Nitrate tolerance is associated with an enhanced superoxide anion (O(2)(-)) production and may be attenuated by statins as they interact with the two main endothelial NO synthase (eNOS) and NAD(P)H oxidase pathways involved in this oxidative stress. Groups of wild-type (wt, C57Bl/6J) and eNOS knock-out mice (eNOS(-/-)) received rosuvastatin (20 mg kg(-1) day(-1) p.o.) for 5 weeks and a cotreatment with the statin plus nitroglycerin (NTG; 30 mg kg(-1) day(-1), subcutaneous injections b.i.d.) for the last 4 days. Another group received only NTG (30 mg kg(-1) d(-1), b.i.d. for 4 days) and finally control mice from both strains received no treatment. Rings of thoracic aortas from these groups were studied in organ baths. Relaxations to NTG (0.1 nM-0.1 mM) were determined on thromboxane analogue (U44619)-precontracted rings and O(2)(-) production (RLU 5 s(-1) mg(-1) of total protein content) was assessed in aorta homogenates with the lucigenin-enhanced chemiluminescence technique. Reverse transcriptase-polymerase chain reaction analysis was performed on aortas from both mice strains. In vivo NTG treatment induced a significant rightward shift of the concentration-effect curve to NTG compared to control group. There was, however, no cross-tolerance with non-nitrate sources of NO (unaltered response to acetylcholine in wt group). The rosuvastatin + NTG cotreatment was able to protect against the development of nitrate tolerance in both mice strains and L-mevalonate abolished this protective effect of rosuvastatin. In vivo treatment with apocynin, a purported NAD(P)H oxidase inhibitor, also produced a similar protection to that observed with rosuvastatin in both strains. Superoxide anion formation was increased after NTG treatment in both mice strains and the rosuvastatin + NTG cotreatment was able to reduce that production. Moreover, rosuvastatin treatment abolished the increase in gp91phox mRNA (an endothelial membrane NAD(P)H oxidase subunit) expression induced by in vivo exposure to NTG. These findings suggest that long-term rosuvastatin treatment protects against nitrate tolerance by counteracting NTG-induced increase in O(2)(-) production, probably via a direct interaction with the NAD(P)H oxidase pathway.
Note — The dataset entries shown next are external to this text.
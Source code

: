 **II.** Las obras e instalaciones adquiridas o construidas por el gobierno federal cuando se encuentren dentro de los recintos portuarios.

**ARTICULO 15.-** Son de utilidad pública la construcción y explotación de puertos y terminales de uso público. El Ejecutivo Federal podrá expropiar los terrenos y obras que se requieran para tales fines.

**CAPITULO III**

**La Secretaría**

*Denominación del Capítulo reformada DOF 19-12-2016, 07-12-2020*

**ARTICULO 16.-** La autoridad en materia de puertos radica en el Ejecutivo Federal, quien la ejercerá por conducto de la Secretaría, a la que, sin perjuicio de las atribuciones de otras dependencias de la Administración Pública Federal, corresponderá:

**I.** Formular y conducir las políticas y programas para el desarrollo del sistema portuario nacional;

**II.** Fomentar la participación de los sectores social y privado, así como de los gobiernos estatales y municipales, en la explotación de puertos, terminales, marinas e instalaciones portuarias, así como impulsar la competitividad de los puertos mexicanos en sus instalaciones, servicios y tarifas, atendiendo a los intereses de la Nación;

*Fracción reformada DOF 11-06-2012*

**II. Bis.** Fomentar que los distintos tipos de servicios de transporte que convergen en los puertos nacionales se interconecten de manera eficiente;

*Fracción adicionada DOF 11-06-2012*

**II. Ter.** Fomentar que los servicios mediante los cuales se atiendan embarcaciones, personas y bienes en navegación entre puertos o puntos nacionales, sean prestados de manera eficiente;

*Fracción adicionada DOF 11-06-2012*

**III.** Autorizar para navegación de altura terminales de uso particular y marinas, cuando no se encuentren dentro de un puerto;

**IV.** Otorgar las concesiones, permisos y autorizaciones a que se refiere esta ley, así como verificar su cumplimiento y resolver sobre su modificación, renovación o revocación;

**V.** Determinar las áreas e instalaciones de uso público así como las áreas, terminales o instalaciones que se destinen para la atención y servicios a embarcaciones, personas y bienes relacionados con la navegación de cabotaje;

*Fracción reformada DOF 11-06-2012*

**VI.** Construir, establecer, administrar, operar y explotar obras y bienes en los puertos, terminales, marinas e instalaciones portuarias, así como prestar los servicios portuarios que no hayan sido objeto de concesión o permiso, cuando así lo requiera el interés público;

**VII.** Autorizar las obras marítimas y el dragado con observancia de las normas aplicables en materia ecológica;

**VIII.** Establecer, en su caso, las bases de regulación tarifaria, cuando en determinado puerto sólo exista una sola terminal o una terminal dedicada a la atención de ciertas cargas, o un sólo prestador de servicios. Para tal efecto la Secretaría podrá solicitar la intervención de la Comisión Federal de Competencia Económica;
硝酸酯耐受性与超氧阴离子(O₂⁻)生成增加有关,他汀类药物可能会减弱这种耐受性,因为它们与参与这种氧化应激的两条主要内皮型一氧化氮合酶(eNOS)和NAD(P)H氧化酶途径相互作用。将野生型(wt,C57Bl/6J)和eNOS基因敲除小鼠(eNOS⁻/⁻)分组,给予瑞舒伐他汀(20 mg·kg⁻¹·d⁻¹,口服)5周,并在最后4天与他汀类药物联合硝酸甘油(NTG;30 mg·kg⁻¹·d⁻¹,皮下注射,每日两次)共同给药。另一组仅给予NTG(30 mg·kg⁻¹·d⁻¹,每日两次,共4天),最后两组的对照小鼠均未接受治疗。在器官浴中研究这些组的胸主动脉环。在血栓素类似物(U44619)预收缩的环上测定对NTG(0.1 nM - 0.1 mM)的舒张反应,并使用光泽精增强化学发光技术在主动脉匀浆中评估O₂⁻生成(相对光单位5 s⁻¹·mg⁻¹总蛋白含量)。对两种小鼠品系的主动脉进行逆转录聚合酶链反应分析。与对照组相比,体内给予NTG导致NTG浓度 - 效应曲线显著右移。然而,对非硝酸酯类NO来源不存在交叉耐受性(wt组对乙酰胆碱的反应未改变)。瑞舒伐他汀 + NTG联合治疗能够防止两种小鼠品系出现硝酸酯耐受性,L - 甲羟戊酸消除了瑞舒伐他汀的这种保护作用。用鱼藤酮(一种所谓的NAD(P)H氧化酶抑制剂)进行体内治疗,在两种品系中也产生了与瑞舒伐他汀观察到的类似保护作用。两种小鼠品系在NTG治疗后超氧阴离子形成均增加,瑞舒伐他汀 + NTG联合治疗能够减少这种生成。此外,瑞舒伐他汀治疗消除了体内暴露于NTG诱导的gp91phox mRNA(一种内皮细胞膜NAD(P)H氧化酶亚基)表达增加。这些发现表明,长期瑞舒伐他汀治疗可能通过直接与NAD(P)H氧化酶途径相互作用,抵消NTG诱导的O₂⁻生成增加,从而预防硝酸酯耐受性。